You can access data stored on HDFS (Hadoop File System), directly from the
Talend Data Preparation
interface and import it in the form of a dataset.
Procedure
-
In the Datasets view of the Talend Data Preparation homepage,
click the white arrow next to the Add Dataset
button.
-
Select HDFS.
The Add an HDFS dataset form opens.
-
In the Dataset name field, enter the name you want to
give your dataset.
-
In the User name field enter your Linux user name.
This user must have the reading rights on the file that you want to
import.
-
To enable Kerberos authentication, select the Use
Kerberos check box.
-
In the Principal
-
In the Keytab file
field, enter the location of your keytab file.

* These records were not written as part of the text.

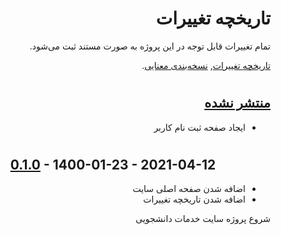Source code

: <div dir="rtl">

# تاریخچه تغییرات

تمام تغییرات قابل توجه در این پروژه به صورت مستند ثبت می‌شود.

[تاریخچه تغییرات](https://keepachangelog.com/fa-IR/1.0.0/), [نسخه‌بندی معنایی](https://semver.org/lang/fa/).

#

## [منتشر نشده][unreleased]

- ایجاد صفحه ثبت نام کاربر

#

<div align="center" dir="ltr">

## [0.1.0] - 1400-01-23 - 2021-04-12

</div>

- اضافه شدن صفحه اصلی سایت
- اضافه شدن تاریخچه تغییرات

شروع پروژه سایت خدمات دانشجویی

[unreleased]: https://github.com/md-akhi/studentServices/compare/v0.1.0...HEAD
[0.1.0]: https://github.com/md-akhi/studentServices/compare/10e84147bf4734e8f48b25d1e1e5fd6efc934130...v0.1.0

<!--

### Added
-  by [@](https://github.com/).

### Fixed
-

### Changed
-

### Deprecated
-

### Removed
-

### Security
-

-->
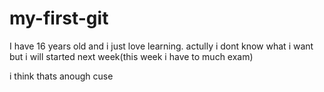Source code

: # my-first-git
I have 16 years old and i just love learning.
actully i dont know what i want but i will started next week(this week i have to much exam)

i think thats anough cuse 

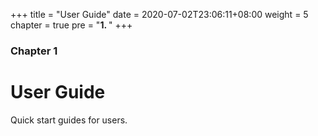 +++
title = "User Guide"
date = 2020-07-02T23:06:11+08:00
weight = 5
chapter = true
pre = "<b>1. </b>"
+++

### Chapter 1

# User Guide

Quick start guides for users.
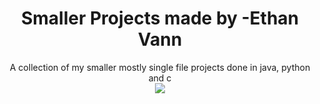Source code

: <h1 align="center">
	Smaller Projects made by -Ethan Vann
</h1>

<div align="center">	
	A collection of my smaller mostly single file projects done in java, python and c
</div>

<div align="center">
	<img src="https://github.com/Ethan-Vann/gitProject/blob/master/icons/java.png>
	<img src="https://github.com/Ethan-Vann/gitProject/blob/master/icons/c.png>
	<img src="https://github.com/Ethan-Vann/gitProject/blob/master/icons/python.png>
</div>

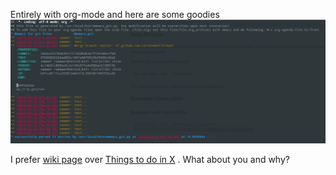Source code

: Entirely with org-mode and here are some goodies
![alt text](https://raw.githubusercontent.com/carnotweat/travel/master/rm.png)


I prefer [wiki page](https://en.wikipedia.org/wiki/Tourism_in_Rajasthan) over [Things to do in X](https://www.google.com/destination/map/topsights?q=most+visited+++tourist+places+in+rajasthan&client=firefox-b-ab&site=search&output=search&dest_mid=/m/06k5_&sa=X&ved=0ahUKEwia_N3coqvcAhWFwI8KHeFKCYQQ6tEBCC0oBDAA) . What about you and why? 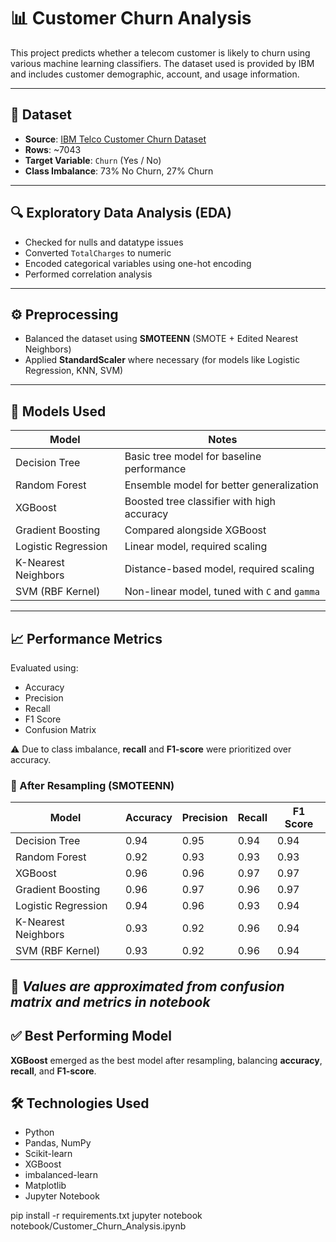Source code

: # 📊 Customer Churn Analysis

This project predicts whether a telecom customer is likely to churn using various machine learning classifiers. The dataset used is provided by IBM and includes customer demographic, account, and usage information.

---

## 📁 Dataset

- **Source**: [IBM Telco Customer Churn Dataset](https://www.kaggle.com/datasets/blastchar/telco-customer-churn)
- **Rows**: ~7043
- **Target Variable**: `Churn` (Yes / No)
- **Class Imbalance**: 73% No Churn, 27% Churn

---

## 🔍 Exploratory Data Analysis (EDA)

- Checked for nulls and datatype issues
- Converted `TotalCharges` to numeric
- Encoded categorical variables using one-hot encoding
- Performed correlation analysis

---

## ⚙️ Preprocessing

- Balanced the dataset using **SMOTEENN** (SMOTE + Edited Nearest Neighbors)
- Applied **StandardScaler** where necessary (for models like Logistic Regression, KNN, SVM)

---

## 🤖 Models Used

| Model                   | Notes                                          |
|------------------------|------------------------------------------------|
| Decision Tree          | Basic tree model for baseline performance      |
| Random Forest          | Ensemble model for better generalization       |
| XGBoost                | Boosted tree classifier with high accuracy     |
| Gradient Boosting      | Compared alongside XGBoost                     |
| Logistic Regression    | Linear model, required scaling                 |
| K-Nearest Neighbors    | Distance-based model, required scaling         |
| SVM (RBF Kernel)       | Non-linear model, tuned with `C` and `gamma`  |

---

## 📈 Performance Metrics


Evaluated using:

- Accuracy
- Precision
- Recall
- F1 Score
- Confusion Matrix

⚠️ Due to class imbalance, **recall** and **F1-score** were prioritized over accuracy.

### 🔄 After Resampling (SMOTEENN)

| Model                | Accuracy | Precision | Recall | F1 Score |
|----------------------|----------|-----------|--------|----------|
| Decision Tree        | 0.94     | 0.95      | 0.94   | 0.94     |
| Random Forest        | 0.92     | 0.93      | 0.93   | 0.93     |
| XGBoost              | 0.96     | 0.96      | 0.97   | 0.97     |
| Gradient Boosting    | 0.96     | 0.97      | 0.96   | 0.97     |
| Logistic Regression  | 0.94     | 0.96      | 0.93   | 0.94     |
| K-Nearest Neighbors  | 0.93     | 0.92      | 0.96   | 0.94     |
| SVM (RBF Kernel)     | 0.93     | 0.92      | 0.96   | 0.94     |

📝 *Values are approximated from confusion matrix and metrics in notebook*
---

## ✅ Best Performing Model

**XGBoost** emerged as the best model after resampling, balancing **accuracy**, **recall**, and **F1-score**.

## 🛠️ Technologies Used

- Python
- Pandas, NumPy
- Scikit-learn
- XGBoost
- imbalanced-learn
- Matplotlib
- Jupyter Notebook





pip install -r requirements.txt
jupyter notebook notebook/Customer_Churn_Analysis.ipynb
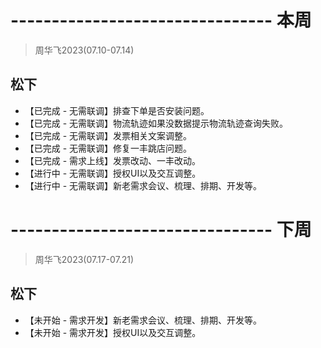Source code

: # -------------------------------- 本周
> 周华飞2023(07.10-07.14)
## 松下
* 【已完成 - 无需联调】排查下单是否安装问题。
* 【已完成 - 无需联调】物流轨迹如果没数据提示物流轨迹查询失败。
* 【已完成 - 无需联调】发票相关文案调整。
* 【已完成 - 无需联调】修复一丰跳店问题。
* 【已完成 - 需求上线】发票改动、一丰改动。
* 【进行中 - 无需联调】授权UI以及交互调整。
* 【进行中 - 无需联调】新老需求会议、梳理、排期、开发等。

# -------------------------------- 下周
> 周华飞2023(07.17-07.21)
## 松下
* 【未开始 - 需求开发】新老需求会议、梳理、排期、开发等。
* 【未开始 - 需求开发】授权UI以及交互调整。
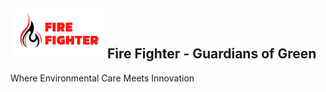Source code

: ## <img src='./fighterlogo (1).png' height='80px' width='150px'/> Fire Fighter - Guardians of Green
Where Environmental Care Meets Innovation
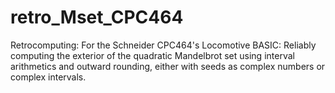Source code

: # retro_Mset_CPC464
Retrocomputing: For the Schneider CPC464's Locomotive BASIC: Reliably computing the exterior of the quadratic Mandelbrot set using interval arithmetics and outward rounding, either with seeds as complex numbers or complex intervals.
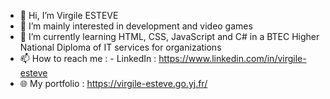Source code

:- 👋 Hi, I’m Virgile ESTEVE
- 👀 I’m mainly interested in development and video games
- 🌱 I’m currently learning HTML, CSS, JavaScript and C# in a BTEC Higher National Diploma of IT services for organizations
- 📫 How to reach me :
              - LinkedIn : https://www.linkedin.com/in/virgile-esteve
- 🌐 My portfolio : https://virgile-esteve.go.yj.fr/

<!---
virgileestv21/virgileestv21 is a ✨ special ✨ repository because its `README.md` (this file) appears on your GitHub profile.
You can click the Preview link to take a look at your changes.
--->

<!--- 
- 💞️ I’m looking to collaborate on ...
--->
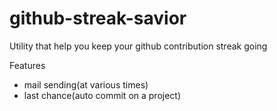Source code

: github-streak-savior
====================

Utility that help you keep your github contribution streak going

Features
* mail sending(at various times)
* last chance(auto commit on a project)
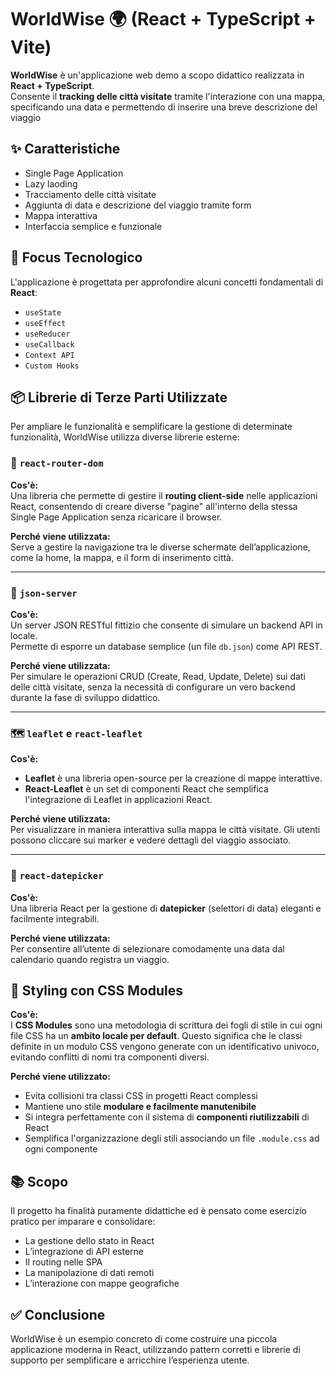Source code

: # WorldWise 🌍 (React + TypeScript + Vite)

**WorldWise** è un'applicazione web demo a scopo didattico realizzata in **React + TypeScript**.  
Consente il **tracking delle città visitate** tramite l'interazione con una mappa, specificando una data e permettendo di inserire una breve descrizione del viaggio

## ✨ Caratteristiche

- Single Page Application
- Lazy laoding
- Tracciamento delle città visitate
- Aggiunta di data e descrizione del viaggio tramite form
- Mappa interattiva
- Interfaccia semplice e funzionale

## 🎯 Focus Tecnologico

L'applicazione è progettata per approfondire alcuni concetti fondamentali di **React**:

- `useState`
- `useEffect`
- `useReducer`
- `useCallback`
- `Context API`
- `Custom Hooks`

## 📦 Librerie di Terze Parti Utilizzate

Per ampliare le funzionalità e semplificare la gestione di determinate funzionalità, WorldWise utilizza diverse librerie esterne:

### 📍 `react-router-dom`

**Cos'è:**  
Una libreria che permette di gestire il **routing client-side** nelle applicazioni React, consentendo di creare diverse "pagine" all'interno della stessa Single Page Application senza ricaricare il browser.

**Perché viene utilizzata:**  
Serve a gestire la navigazione tra le diverse schermate dell’applicazione, come la home, la mappa, e il form di inserimento città.

---

### 📡 `json-server`

**Cos'è:**  
Un server JSON RESTful fittizio che consente di simulare un backend API in locale.  
Permette di esporre un database semplice (un file `db.json`) come API REST.

**Perché viene utilizzata:**  
Per simulare le operazioni CRUD (Create, Read, Update, Delete) sui dati delle città visitate, senza la necessità di configurare un vero backend durante la fase di sviluppo didattico.

---

### 🗺️ `leaflet` e `react-leaflet`

**Cos'è:**

- **Leaflet** è una libreria open-source per la creazione di mappe interattive.
- **React-Leaflet** è un set di componenti React che semplifica l'integrazione di Leaflet in applicazioni React.

**Perché viene utilizzata:**  
Per visualizzare in maniera interattiva sulla mappa le città visitate. Gli utenti possono cliccare sui marker e vedere dettagli del viaggio associato.

---

### 📅 `react-datepicker`

**Cos'è:**  
Una libreria React per la gestione di **datepicker** (selettori di data) eleganti e facilmente integrabili.

**Perché viene utilizzata:**  
Per consentire all’utente di selezionare comodamente una data dal calendario quando registra un viaggio.

## 🎨 Styling con CSS Modules

**Cos'è:**  
I **CSS Modules** sono una metodologia di scrittura dei fogli di stile in cui ogni file CSS ha un **ambito locale per default**. Questo significa che le classi definite in un modulo CSS vengono generate con un identificativo univoco, evitando conflitti di nomi tra componenti diversi.

**Perché viene utilizzato:**

- Evita collisioni tra classi CSS in progetti React complessi
- Mantiene uno stile **modulare e facilmente manutenibile**
- Si integra perfettamente con il sistema di **componenti riutilizzabili** di React
- Semplifica l'organizzazione degli stili associando un file `.module.css` ad ogni componente

## 📚 Scopo

Il progetto ha finalità puramente didattiche ed è pensato come esercizio pratico per imparare e consolidare:

- La gestione dello stato in React
- L’integrazione di API esterne
- Il routing nelle SPA
- La manipolazione di dati remoti
- L’interazione con mappe geografiche

## ✅ Conclusione

WorldWise è un esempio concreto di come costruire una piccola applicazione moderna in React, utilizzando pattern corretti e librerie di supporto per semplificare e arricchire l’esperienza utente.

You can manually configure Talend Data Preparation to
display a default value in those fields.
-
In the Format field, select the format that corresponds
to the file that you want to import.
For HDFS files,
Talend Data Preparation supports
CSV,
AVRO and
PARQUET.
Warning:
Talend Data Preparation
does not support the import of PARQUET
files that contain data with the INT96
type. We recommend adjusting your source file if that is the case.
If you choose CSV,
select the record and field delimiter, as well as the text enclosure and
escape character, and the encoding for the file you want to
import.
-
In the Path field, enter the complete URL of your file
in the Hadoop cluster.
-
Click the Add Dataset button.
Results
The data extracted from the cluster directly opens in the grid and you can start
working on your preparation.
The data is still stored in the cluster and doesn't leave it, Talend Data Preparation only
retrieves a sample on-demand.
Your dataset is now available in the Datasets view of the
application home page.